The 551-hectare (1,362-acre) Cedarhurst Alvar property in the heart of the larger Carden Alvar, located 35 kilometres northeast of Orillia, is now protected for the long term.
The Cedarhurst Alvar property contains some of the most significant natural habitat in the province. Alvars, naturally open habitats with either a thin covering of soil, or no soil, over a base of limestone or dolostone bedrock, are extremely rare. They exist only in a handful of locations across the globe, including the eastern European Baltic region, the United Kingdom and Ireland. In North America, almost 75 per cent of alvars are in Ontario.
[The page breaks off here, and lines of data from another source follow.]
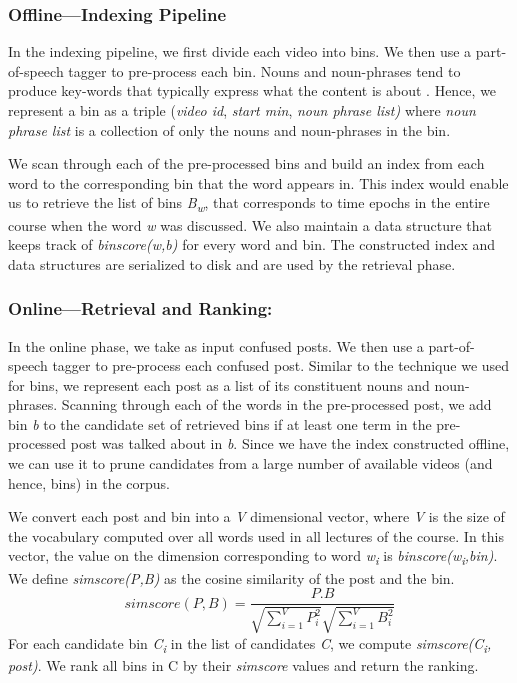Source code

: \documentclass{edm_template}
\begin{document}
\subsubsection{Offline---Indexing Pipeline}
In the indexing pipeline, we first divide each video into bins. We then use a part-of-speech tagger \cite{nltk} to pre-process each bin. Nouns and noun-phrases tend to produce key-words that typically express what the content is about \cite{hulth2003improved}. Hence, we represent a bin as a triple (\textit{video \textunderscore id}, \textit{start \textunderscore min}, \textit{noun \textunderscore phrase \textunderscore list)} where \textit{noun \textunderscore phrase \textunderscore list} is a collection of only the nouns and noun-phrases in the bin.

We scan through each of the pre-processed bins and build an index from each word to the corresponding bin that the word appears in. This index would enable us to retrieve the list of bins \textit{B\textsubscript{w}}, that corresponds to time epochs in the entire course when the word \textit{w} was discussed. We also maintain a data structure that keeps track of \textit{bin\textunderscore score(w,b)} for every word and bin. The constructed index and data structures are serialized to disk and are used by the retrieval phase.
\vspace{-0.3cm}
\subsubsection{Online---Retrieval and Ranking:}
In the online phase, we take as input confused posts. We then use a part-of-speech tagger \cite{nltk} to pre-process each confused post. Similar to the technique we used for bins, we represent each post as a list of its constituent nouns and noun-phrases. Scanning through each of the words in the pre-processed post, we add bin \textit{b} to the candidate set of retrieved bins if at least one term in the pre-processed post was talked about in \textit{b}. Since we have the index constructed offline, we can use it to prune candidates from a large number of available videos (and hence, bins) in the corpus.

We convert each post and bin into a \textit{V} dimensional vector, where \textit{V} is the size of the vocabulary computed over all words used in all lectures of the course. In this vector, the value on the dimension corresponding to word  \textit{w\textsubscript i} is \textit{binscore(w\textsubscript i,bin)}. We define \textit{simscore(P,B)} as the cosine similarity of the post and the bin.
\begin{equation}
simscore(P,B) = \frac{P.B}{\sqrt{\sum\limits_{i=1}^V P_i ^2} \sqrt{\sum\limits_{i=1}^V B_i ^2}  }
\end{equation}
For each candidate bin \textit{C\textsubscript i} in the list of candidates \textit{C}, we compute \textit{simscore(C\textsubscript i, post)}. We rank all bins in C by their \textit{simscore} values and return the ranking.
\end{document}
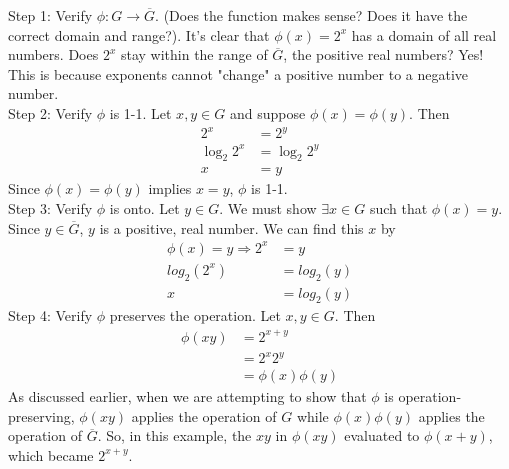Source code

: \documentclass{article} \usepackage{amsmath}
\begin{document}
Step 1: Verify $\phi \colon G \to \overline{G}$. (Does the function makes sense? Does it have
the correct domain and range?). It's clear that $\phi(x)=2^{x}$ has a domain of all real numbers.
Does $2^{x}$ stay within the range of $\overline{G}$, the positive real numbers? Yes! This is because
exponents cannot "change" a positive number to a negative number. \[\]
Step 2: Verify $\phi$ is 1-1. Let $x,y \in G$ and suppose $\phi(x)=\phi(y)$. Then
\begin{align*}
2^{x} &= 2^{y} \\
\log_{2}2^{x} &= \log_{2}2^{y} \\
x &= y
\end{align*}
Since $\phi(x) = \phi(y)$ implies $x = y$, $\phi$ is 1-1. \[\]
Step 3: Verify $\phi$ is onto. Let $y \in G$. We must show $\exists x \in G$ such that $\phi(x) = y$. Since
$y \in \overline{G}$, $y$ is a positive, real number. We can find this $x$ by
\begin{align*}
\phi(x) =y \Rightarrow 2^{x} &= y \\
log_{2}(2^{x}) &= log_{2}(y) \\
x &= log_{2}(y)
\end{align*} \[\]
Step 4: Verify $\phi$ preserves the operation. Let $x,y \in G$. Then
\begin{align*}
\phi(xy) &= 2^{x+y} \\
&= 2^{x}2^{y} \\
&= \phi(x)\phi(y)
\end{align*}  
As discussed earlier, when we are attempting to show that $\phi$ is operation-preserving, $\phi(xy)$
applies the operation of $G$ while $\phi(x)\phi(y)$ applies the operation of $\overline{G}$. So, in
this example, the $xy$ in $\phi(xy)$ evaluated to $\phi(x+y)$, which became $2^{x+y}$.
\end{document}
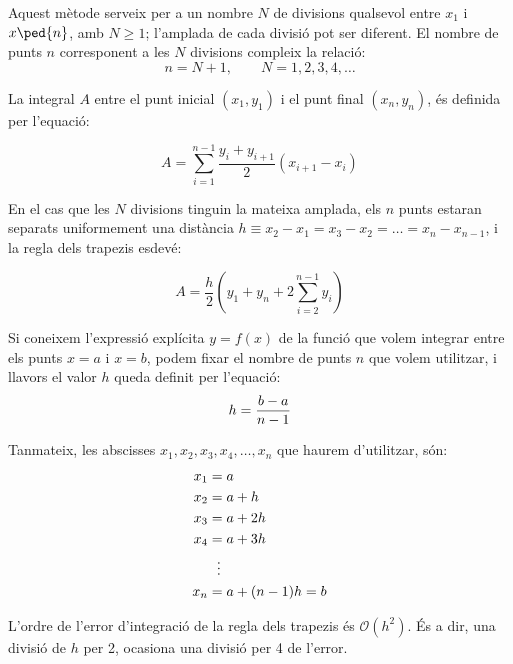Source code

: Aquest mètode serveix per a un nombre  $N$ de divisions qualsevol  entre $x_1$ i $x\ped{n}$, amb $N \geq 1$; l'amplada de cada divisió pot ser diferent.  El nombre de punts $n$ corresponent a les $N$ divisions compleix la relació: 
\begin{equation}
n = N+1, \qquad N = 1, 2, 3, 4, \dots
\end{equation}

La integral $A$ entre el punt inicial $(x_1, y_1)$ i el punt final $(x_n, y_n)$, és definida per l'equació:

 \begin{equation}\label{eq:trap-uneven}
    A = \sum_{i=1}^{n-1} \frac{y_i + y_{i+1}}{2} (x_{i+1}-x_i)
 \end{equation}

En el cas que les $N$ divisions tinguin la mateixa amplada, els  $n$ punts estaran separats uniformement una distància $h \equiv x_2-x_1 = x_3-x_2 = \dots = x_n-x_{n-1}$, i la regla dels trapezis esdevé:

 \begin{equation}\label{eq:trap}
    A = \frac{h}{2} \left( y_1 + y_n + 2 \sum_{i=2}^{n-1} y_i \right)
 \end{equation}

Si coneixem l'expressió explícita $y=f(x)$ de la funció que volem integrar entre els punts $x=a$ i $x=b$, podem fixar el nombre de punts $n$ que volem utilitzar, i llavors el valor $h$ queda definit per l'equació:
\begin{equation}\label{eq:trap_1}
    h = \frac{b-a}{n-1}\\
\end{equation}

Tanmateix, les abscisses $x_1, x_2, x_3,x_4, \dotsc , x_n$ que haurem d'utilitzar, són:
\begin{align}\label{eq:trap_2}
    x_1 &= a \notag\\
    x_2 &= a + h \notag\\
    x_3 &= a + 2 h \notag\\
    x_4 &= a + 3 h\\
    {} &\hspace{1.5ex}\vdots {} \notag\\
    x_n &= a + (n-1)h =b \notag
\end{align}

L'ordre de l'error d'integració de la regla dels trapezis és $\mathscr{O}(h^2)$. És a dir, una divisió de $h$ per 2, ocasiona una divisió per 4 de l'error.

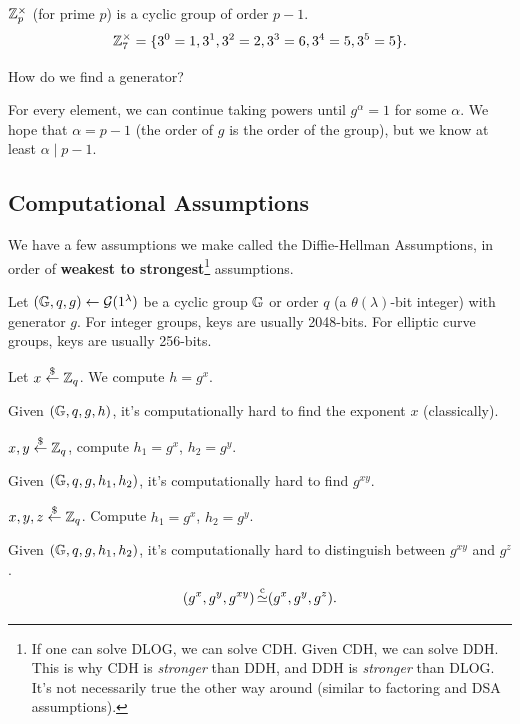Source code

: \begin{example*}
    $\mathbb Z_p^\times$ (for prime $p$) is a cyclic group of order $p-1$.
    \[\mathbb Z_7^\times = \{3^0 = 1, 3^1, 3^2=2, 3^3 = 6, 3^4 = 5, 3^5 = 5\}.\]
\end{example*}
\begin{ques*}
    How do we find a generator?
\end{ques*}
For every element, we can continue taking powers until $g^\alpha = 1$ for some $\alpha$. We hope that $\alpha = p-1$ (the order of $g$ is the order of the group), but we know at least $\alpha \mid p-1$.

\subsection{Computational Assumptions}

We have a few assumptions we make called the Diffie-Hellman Assumptions, in order of \textbf{weakest to strongest}\footnote{If one can solve DLOG, we can solve CDH. Given CDH, we can solve DDH. This is why CDH is \emph{stronger} than DDH, and DDH is \emph{stronger} than DLOG. It's not necessarily true the other way around (similar to factoring and DSA assumptions). } assumptions.

Let $(\mathbb G, q, g)\leftarrow \mathcal{G}(1^\lambda)$ be a cyclic group $\mathbb G$ or order $q$ (a $\theta(\lambda)$-bit integer) with generator $g$. For integer groups, keys are usually 2048-bits. For elliptic curve groups, keys are usually 256-bits.

\begin{definition}
    Let $x\overset{\$}{\leftarrow} \mathbb Z_q$. We compute $h = g^x$.

    Given $(\mathbb G, q, g, h)$, it's computationally hard to find the exponent $x$ (classically).
\end{definition}

\begin{definition}
    $x, y\overset{\$}{\leftarrow} \mathbb Z_q$, compute $h_1 = g^x$, $h_2 = g^y$.

    Given $(\mathbb G, q, g, h_1, h_2)$, it's computationally hard to find $g^{xy}$.
\end{definition}

\begin{definition}
    $x, y, z\overset{\$}{\leftarrow} \mathbb Z_q$. Compute $h_1 = g^x$, $h_2 = g^y$.

    Given $(\mathbb G, q, g, h_1, h_2)$, it's computationally hard to distinguish between $g^{xy}$ and $g^z$.
    \[(g^x, g^y, g^{xy}) \operatorname{\overset{c}{\simeq}} (g^x, g^y, g^z).\]
\end{definition}

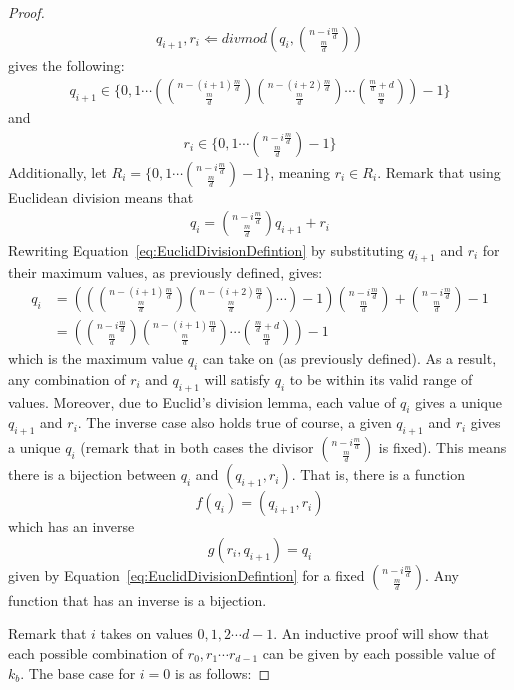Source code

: \begin{proof}
\begin{align}
q_{i+1},r_i \Longleftarrow \mathit{divmod}\left(q_i,{n - i\frac{m}{d} \choose \frac{m}{d}}\right)
\end{align}
gives the following:
\begin{align}
q_{i+1} \in \{0, 1 \cdots \left({n - (i+1)\frac{m}{d} \choose \frac{m}{d}}{n - (i+2)\frac{m}{d} \choose \frac{m}{d}}\cdots{\frac{m}{d} + d \choose \frac{m}{d}}\right) - 1 \}
\end{align}
and
\begin{align}
r_i \in \{0, 1 \cdots {n - i\frac{m}{d} \choose \frac{m}{d}} - 1\}
\end{align}
Additionally, let $R_i = \{0, 1 \cdots {n - i\frac{m}{d} \choose \frac{m}{d}} - 1\}$, meaning $r_i \in R_i$. Remark that using Euclidean division means that
\begin{align}
q_{i} = {n - i\frac{m}{d} \choose \frac{m}{d}}q_{i+1} + r_{i} \label{eq:EuclidDivisionDefintion}
\end{align}
Rewriting Equation~\eqref{eq:EuclidDivisionDefintion} by substituting $q_{i+1}$ and $r_i$ for their maximum values, as previously defined, gives:
\begin{align}
q_{i} &= \left(\left({n - (i+1)\frac{m}{d} \choose \frac{m}{d}}{n - (i+2)\frac{m}{d} \choose \frac{m}{d}}\cdots \right) - 1\right) {n - i\frac{m}{d} \choose \frac{m}{d}} + {n - i\frac{m}{d} \choose \frac{m}{d}} - 1 \\
&= \left({n - i\frac{m}{d} \choose \frac{m}{d}}{n - (i+1)\frac{m}{d} \choose \frac{m}{d}}\cdots{\frac{m}{d} + d \choose \frac{m}{d}}\right) - 1
\end{align}
which is the maximum value $q_i$ can take on (as previously defined). As a result, any combination of $r_i$ and $q_{i+1}$ will satisfy $q_i$ to be within its valid range of values. Moreover, due to Euclid's division lemma, each value of $q_i$ gives a unique $q_{i+1}$ and $r_i$. The inverse case also holds true of course, a given $q_{i+1}$ and $r_i$ gives a unique $q_i$ (remark that in both cases the divisor ${n - i\frac{m}{d} \choose \frac{m}{d}}$ is fixed). This means there is a bijection between $q_{i}$ and $(q_{i+1}, r_i)$. That is, there is a function $$f(q_i) = (q_{i+1}, r_i)$$ which has an inverse $$g(r_i,q_{i+1}) = q_i$$ given by Equation~\eqref{eq:EuclidDivisionDefintion} for a fixed ${n - i\frac{m}{d} \choose \frac{m}{d}}$. Any function that has an inverse is a bijection.

Remark that $i$ takes on values $0, 1, 2 \cdots d - 1$. An inductive proof will show that each possible combination of $r_0,r_1 \cdots r_{d-1}$ can be given by each possible value of $k_b$. The base case for $i = 0$ is as follows:


\end{proof}
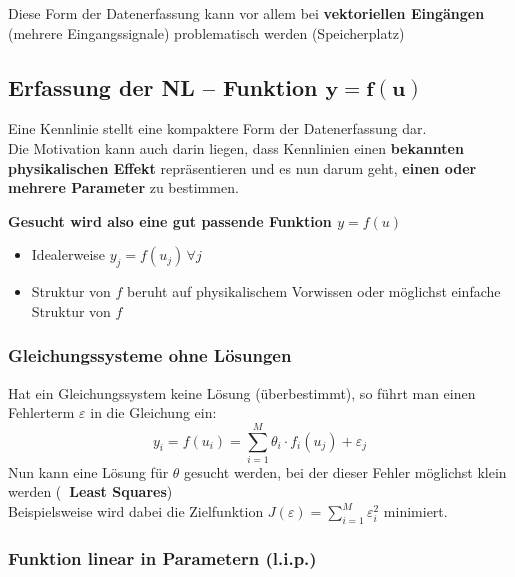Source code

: \vspace{0.2cm}

Diese Form der Datenerfassung kann vor allem bei \textbf{vektoriellen Eingängen} (mehrere Eingangssignale) problematisch werden (Speicherplatz)


\subsection[Erfassung der NL -- Funktion]{Erfassung der NL -- Funktion $\bm{y = f(u)}$}

Eine Kennlinie stellt eine kompaktere Form der Datenerfassung dar. \\
Die Motivation kann auch darin liegen, dass Kennlinien einen \textbf{bekannten physikalischen Effekt} repräsentieren und es nun darum geht,
\textbf{einen oder mehrere Parameter} zu bestimmen.

\vspace{0.2cm}

\textbf{Gesucht wird also eine \textbf{gut passende Funktion} $y = f(u)$}

\vspace{0.1cm}

\begin{itemize}
	\item Idealerweise $y_j = f(u_j) \, \forall j$
	\item Struktur von $f$ beruht auf physikalischem Vorwissen oder möglichst einfache Struktur von $f$
\end{itemize}


\subsubsection{Gleichungssysteme ohne Lösungen}

Hat ein Gleichungssystem keine Lösung (überbestimmt), so führt man einen Fehlerterm $\varepsilon$ in die Gleichung ein:
$$ y_i = f(u_i) = \sum\limits_{i=1}^M \theta_i \cdot f_i(u_j) + \varepsilon_j $$
Nun kann eine Lösung für $\theta$ gesucht werden, bei der dieser Fehler möglichst klein werden (\textbf{\textrightarrow\ Least Squares}) \\
Beispielsweise wird dabei die Zielfunktion $J(\varepsilon) =  \sum\limits_{i=1}^M \varepsilon_i^2$ minimiert.


\subsubsection{Funktion linear in Parametern (l.i.p.)}

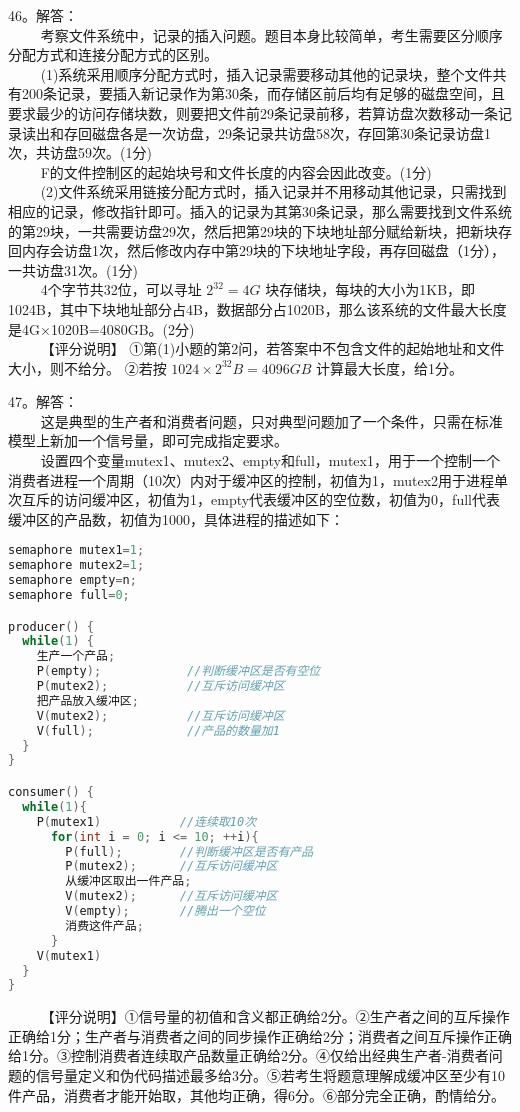 46。解答： \\
$\qquad$ 考察文件系统中，记录的插入问题。题目本身比较简单，考生需要区分顺序分配方式和连接分配方式的区别。 \\
$\qquad$ (1)系统采用顺序分配方式时，插入记录需要移动其他的记录块，整个文件共有200条记录，要插入新记录作为第30条，而存储区前后均有足够的磁盘空间，且要求最少的访问存储块数，则要把文件前29条记录前移，若算访盘次数移动一条记录读出和存回磁盘各是一次访盘，29条记录共访盘58次，存回第30条记录访盘1次，共访盘59次。(1分) \\
$\qquad$ F的文件控制区的起始块号和文件长度的内容会因此改变。(1分) \\
$\qquad$ (2)文件系统采用链接分配方式时，插入记录并不用移动其他记录，只需找到相应的记录，修改指针即可。插入的记录为其第30条记录，那么需要找到文件系统的第29块，一共需要访盘29次，然后把第29块的下块地址部分赋给新块，把新块存回内存会访盘1次，然后修改内存中第29块的下块地址字段，再存回磁盘（1分），一共访盘31次。(1分) \\
$\qquad$ 4个字节共32位，可以寻址 $2^{32}=4G$ 块存储块，每块的大小为1KB，即1024B，其中下块地址部分占4B，数据部分占1020B，那么该系统的文件最大长度是4G×1020B=4080GB。(2分) \\
$\qquad$ 【评分说明】 ①第(1)小题的第2问，若答案中不包含文件的起始地址和文件大小，则不给分。 ②若按 $1024 \times 2^{32}B=4096GB$ 计算最大长度，给1分。

47。解答： \\
$\qquad$ 这是典型的生产者和消费者问题，只对典型问题加了一个条件，只需在标准模型上新加一个信号量，即可完成指定要求。 \\
$\qquad$ 设置四个变量mutex1、mutex2、empty和full，mutex1，用于一个控制一个消费者进程一个周期（10次）内对于缓冲区的控制，初值为1，mutex2用于进程单次互斥的访问缓冲区，初值为1，empty代表缓冲区的空位数，初值为0，full代表缓冲区的产品数，初值为1000，具体进程的描述如下：
\begin{lstlisting}[language=cpp]
semaphore mutex1=1;
semaphore mutex2=1;
semaphore empty=n;
semaphore full=0;

producer() {
  while(1) {
    生产一个产品;
    P(empty);            //判断缓冲区是否有空位
    P(mutex2);           //互斥访问缓冲区
    把产品放入缓冲区;
    V(mutex2);           //互斥访问缓冲区
    V(full);             //产品的数量加1
  }
}

consumer() {
  while(1){
    P(mutex1)           //连续取10次
      for(int i = 0; i <= 10; ++i){
        P(full);        //判断缓冲区是否有产品
        P(mutex2);      //互斥访问缓冲区
        从缓冲区取出一件产品;
        V(mutex2);      //互斥访问缓冲区
        V(empty);       //腾出一个空位
        消费这件产品;
      }
    V(mutex1)
  }
}
\end{lstlisting}
$\qquad$ 【评分说明】①信号量的初值和含义都正确给2分。②生产者之间的互斥操作正确给1分；生产者与消费者之间的同步操作正确给2分；消费者之间互斥操作正确给1分。③控制消费者连续取产品数量正确给2分。④仅给出经典生产者-消费者问题的信号量定义和伪代码描述最多给3分。⑤若考生将题意理解成缓冲区至少有10件产品，消费者才能开始取，其他均正确，得6分。⑥部分完全正确，酌情给分。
This new privately protected area provides Ontarians with $10 million in ecosystem goods and services annually, including carbon storage, the removal of air pollution and flood water storage. The property’s diverse habitats, including forests, wetlands and grasslands, act as sponges during spring run-off and major storms. By storing carbon and buffering local communities from the impacts of increasingly severe weather events, the property is an excellent example of the nature-based solutions needed to help combat climate change.
Home to many grassland birds listed under Canada’s Species at Risk Act, including grasshopper sparrow (special concern), bobolink (threatened) and eastern meadowlark (threatened), the Cedarhurst Alvar property adds to an existing network of conservation lands.
Its addition helps form a conservation corridor between Carden Alvar Provincial Park to the south and NCC- and partner-conserved lands extending north to Queen Elizabeth II Wildlands Provincial Park.